Leave Scott Walker and Rand Paul alone.

Otherwise, Beck warned, “we’re just going to end up with Jeb Bush.” (Bill O’Reilly was skeptical about Beck’s whole GOP-leaving business.)

Cruz professed his admiration for Paul and Cruz, but didn’t quite commit to refrain from criticizing them. That’s because he can’t.

The Republican presidential race can be split into the conservative primary and the establishment primary. Beck isn’t wrong that a divided conservative vote could benefit Bush, but there also has to be a clear conservative candidate to challenge him.

Right now, Bush is beating Chris Christie in the establishment primary and Walker is winning the conservative primary. At the moment, it looks like the contest will eventually narrow down to those two candidates, but it is early and a lot could change.

In most polls, Cruz is well behind Walker. He is also trailing Ben Carson, Mike Huckabee and Paul. Cruz obviously needs to change that dynamic.

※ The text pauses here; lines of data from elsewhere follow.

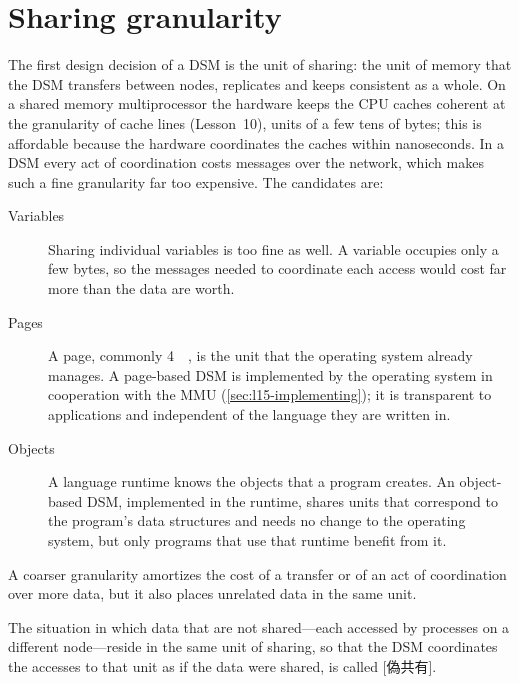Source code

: \documentclass[../main.tex]{subfiles}
\begin{document}
\section{Sharing granularity}
\label{sec:l15-granularity}

The first design decision of a DSM is the unit of sharing: the unit of
memory that the DSM transfers between nodes, replicates and keeps
consistent as a whole.  On a shared memory
multiprocessor the hardware keeps the CPU caches coherent at the
granularity of cache lines (Lesson~10), units of a
few tens of bytes; this is affordable because the hardware coordinates the
caches within nanoseconds.  In a DSM every act of coordination costs
messages over the network, which makes such a fine granularity far too
expensive.  The candidates are:
\begin{description}
  \item[Variables] Sharing individual variables is too fine as well.  A
    variable occupies only a few bytes, so the messages needed to
    coordinate each access would cost far more than the data are worth.
  \item[Pages] A page, commonly \SI{4}{\kibi\byte}, is the unit that the
    operating system already manages.  A page-based DSM
    is implemented by the operating system in cooperation with the MMU
    (\cref{sec:l15-implementing}); it is transparent to applications and
    independent of the language they are written in.
  \item[Objects] A language runtime knows the objects that a program
    creates.  An object-based DSM, implemented in the runtime, shares units
    that correspond to the program's data structures and needs no change
    to the operating system, but only programs that use that runtime
    benefit from it.
\end{description}

A coarser granularity amortizes the cost of a transfer or of an act of
coordination over more data, but it also places unrelated data in the same
unit.

\begin{definition}
  The situation in which data that are not shared---each accessed by
  processes on a different node---reside in the same unit of sharing, so
  that the DSM coordinates the accesses to that unit as if the data were
  shared, is called [偽共有].
\end{definition}
\end{document}
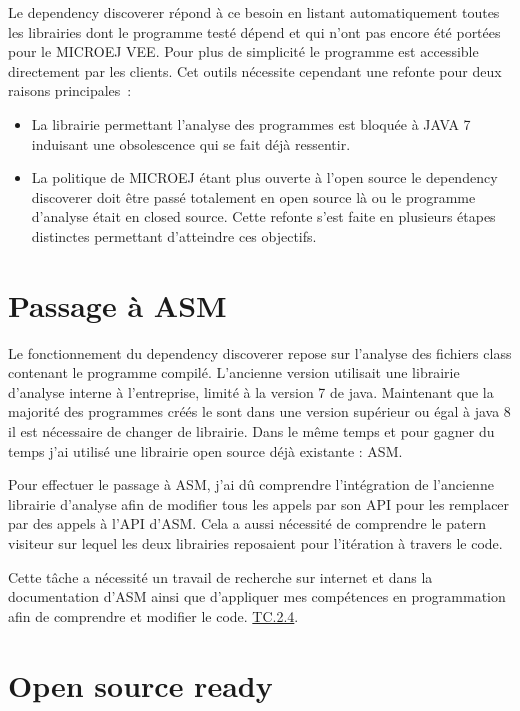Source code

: \documentclass[french,a4paper,12pt]{report}
\begin{document}
Le dependency discoverer répond à ce besoin en listant automatiquement toutes les librairies dont le programme testé dépend et qui n’ont pas encore été portées pour le MICROEJ VEE. Pour plus de simplicité le programme est accessible directement par les clients. Cet outils nécessite cependant une refonte pour deux raisons principales :
\begin{itemize}

\item La librairie permettant l’analyse des programmes est bloquée à JAVA 7 induisant une obsolescence qui se fait déjà ressentir.

\item La politique de MICROEJ étant plus ouverte à l’open source le dependency discoverer doit être passé totalement en open source là ou le programme d’analyse était en closed source.
Cette refonte s’est faite en plusieurs étapes distinctes permettant d’atteindre ces objectifs.

\end{itemize}

\section{Passage à ASM }

Le fonctionnement du dependency discoverer repose sur l'analyse des fichiers class contenant le programme compilé. L'ancienne version utilisait une librairie d'analyse interne à l'entreprise, limité à la version 7 de java. Maintenant que la majorité des programmes créés le sont dans une version supérieur ou égal à java 8 il est nécessaire  de changer de librairie. Dans le même temps et pour gagner du temps j'ai utilisé une librairie open source déjà existante : ASM.

Pour effectuer le passage à ASM, j'ai dû comprendre l'intégration de l'ancienne librairie d'analyse afin de modifier tous les appels par son API pour les remplacer par des appels à l'API d'ASM. Cela a aussi nécessité de comprendre le patern visiteur sur lequel les deux librairies reposaient pour l'itération à travers le code. 

Cette tâche a nécessité un travail de recherche sur internet et dans la documentation d’ASM ainsi que d’appliquer mes compétences en programmation afin de comprendre et modifier le code. \hyperlink{competences}{TC.2.4}.

\section{Open source ready}
\end{document}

The Texas senator might be able to make up some lost ground simply by giving good speeches and, eventually, solid debate performances. He can do this by making the positive case for himself and his ideas without attacking anyone else — at least directly.

Cruz can also launch Beck-approved attacks on Bush, which is certainly easy to do. The former Florida governor is clearly out of step with the party’s base on a number of issues and doesn’t hit the same emotional buttons Cruz can.

Notwithstanding the public’s professed distaste for negative campaigning, however, there’s a limit to what feel-good oration can do (as the Obama years have made plain). And ultimately the pool of Republican primary voters genuinely undecided between Ted Cruz and Jeb Bush is probably too small to provide a path to the nomination.

At some point, Cruz will have to deal with Walker. He will also have to try and prevent the breakout of any other tea party candidates, especially Paul.

Immigration is the most obvious vulnerability for Walker. He is trying to walk the fine line between the base’s opposition to amnesty and appearing open to immigration reforms that have some support within the party but are unacceptable to hardliners. So trip him.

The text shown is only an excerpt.